The "Comprehensive Transportation and Consumer Protection Act of 2015," passed by a 13-11 margin, requires the Federal Motor Carrier Safety Administration (FMCSA) to commission a study by the Transportation Research Board of the FMCSA's controversial Compliance, Safety, and Accountability (CSA) program that grades carriers based on a series of metrics and assigns them safety scores. The bill requires FMCSA to remove Safety Measurement System (SMS) data from public viewing until the Research Board publishes its report, and recommendations from a corrective action plan have been implemented.

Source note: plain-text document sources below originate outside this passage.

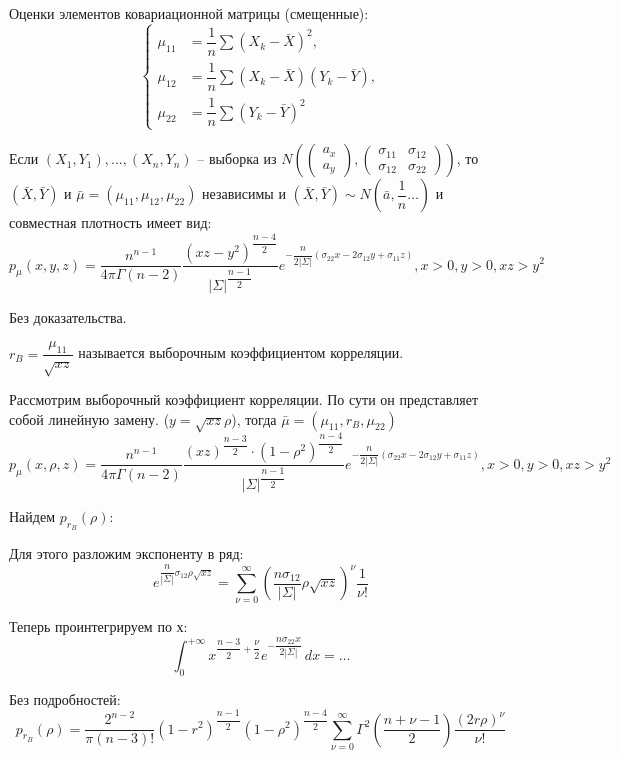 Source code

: Оценки элементов ковариационной матрицы (смещенные):
\[
\begin{cases}
  \mu_{11} &= \dfrac{1}{n} \sum (X_k - \bar X)^2, \\
  \mu_{12} &= \dfrac{1}{n} \sum (X_k - \bar X)(Y_k - \bar Y), \\ 
  \mu_{22} &= \dfrac{1}{n} \sum (Y_k - \bar Y)^2
\end{cases}
\]

\begin{theorem}[Фишера]
  Если $(X_1,Y_1), \dots, (X_n, Y_n)$ -- выборка из 
  $N(
    \begin{pmatrix} a_x \\ a_y \end{pmatrix},
    \begin{pmatrix}
      \sigma_{11} & \sigma_{12} \\
      \sigma_{12} & \sigma_{22}
    \end{pmatrix} )$,
  то $(\bar X, \bar Y)$ и $\bar \mu = (\mu_{11}, \mu_{12}, \mu_{22})$ независимы и
  $(\bar X, \bar Y) \sim N( \bar a, \dfrac{1}{n} \dots )$
  и совместная плотность имеет вид:
  \[
    p_{\mu} (x, y, z) = \dfrac{n^{n-1}}{4\pi \Gamma(n-2)} \dfrac{(xz - y^2)^\dfrac{n-4}{2}}{|\Sigma|^\dfrac{n-1}{2}} e^{-\dfrac{n}{2 |\Sigma|} (\sigma_{22} x - 2 \sigma_{12}y + \sigma_{11} z) }, x>0, y>0, xz>y^2
  \]
\end{theorem}
Без доказательства.

\begin{definition}
  $r_B = \dfrac{\mu_{11}}{\sqrt{xz}}$ называется выборочным коэффициентом корреляции.
\end{definition}

\begin{corollary}
  Рассмотрим выборочный коэффициент корреляции. По сути он представляет собой линейную замену.
  ($y = \sqrt{xz} \rho$),
  тогда $\bar \mu = (\mu_{11}, r_B, \mu_{22})$
  \[
    p_\mu (x, \rho, z) = 
    \dfrac{n^{n-1}}{4\pi \Gamma(n-2)}
    \dfrac{(xz)^\dfrac{n-3}{2} \cdot (1-\rho^2)^\dfrac{n-4}{2}}{|\Sigma|^\dfrac{n-1}{2}}
    e^{-\dfrac{n}{2 |\Sigma|} (\sigma_{22} x - 2 \sigma_{12}y + \sigma_{11} z) }, x>0, y>0, xz>y^2
  \]

  Найдем $p_{r_B} (\rho)$:

  Для этого разложим экспоненту в ряд:
  \[
    e^{ \dfrac{n}{|\Sigma|} \sigma_{12} \rho \sqrt{xz} }
    = \sum_{\nu=0}^\infty \left(\dfrac{n \sigma_{12}}{|\Sigma|} \rho \sqrt{xz} \right)^\nu \dfrac{1}{\nu!}
  \]

  Теперь проинтегрируем по х:
  \[
    \int_0^{+\infty} x^{\dfrac{n-3}{2} + \dfrac{\nu}{2}} e^{-\dfrac{n \sigma_{22} x}{2 |\Sigma|}} \, dx = \dots %
  \]

  Без подробностей:
  \[
    p_{r_B} (\rho) = \dfrac{2^{n-2}}{\pi (n-3)!}
    (1 - r^2)^{\dfrac{n-1}{2}}
    (1-\rho^2)^{\dfrac{n-4}{2}}
    \sum_{\nu=0}^\infty \Gamma^2\left(\dfrac{n+\nu-1}{2}\right) \dfrac{(2 r \rho)^\nu}{\nu!}
  \]
\end{corollary}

The measure, if it survives the full legislative process, would be a victory for the American Trucking Associations, which has long urged FMCSA to remove SMS scores from public view because they don't effectively identify high-risk carriers and they rely on a limited amount of data. ATA has called on FMCSA to revise the SMS methodology to account for the limited amount of available information.
The bill also authorizes the Secretary of Transportation to launch a six-year pilot program to allow states to enter into reciprocal agreements authorizing licensed drivers between 18 and 21 to operate on interstate highways. Under current law, a driver cannot operate a commercial motor vehicle in interstate commerce until the age of 21. However, drivers between 18 and 21 can operate within the borders of the state where they are licensed. Trucking interests, which face a worsening driver shortage, say it makes no sense that a driver can operate 500 miles within California but not be allowed to drive 50 miles to and from any of the states that border it.
In addition, the bill gives trucking companies permission to use hair follicles rather than urinalysis for employee substance-abuse testing. Hair testing detects an individual's drug use for a period going back months before the test, while urine testing, the only pre-employment driver screen allowed by law, only detects drug use for a few days back and can be easily subverted by an applicant.
The bill will advance to the Senate floor along with legislation known as the "Drive Act," which was passed late last month by the Senate Environment and Public Works Committee. The six-year, $278 billion reauthorization measure includes a minimum annual investment of $2 billion in funding for freight infrastructure, capping out at $13.5 billion at the end of the six-year period. It also calls for a freight-focused competitive grant program and state-level freight planning with public- and private-sector involvement.
The two bills, along with assorted bills that have already been advanced, will coalesce into what is popularly known as the "Highway Bill," which is the legislation that establishes guidelines for reauthorizing transport programs. The legislation doesn't determine how those programs will be paid for.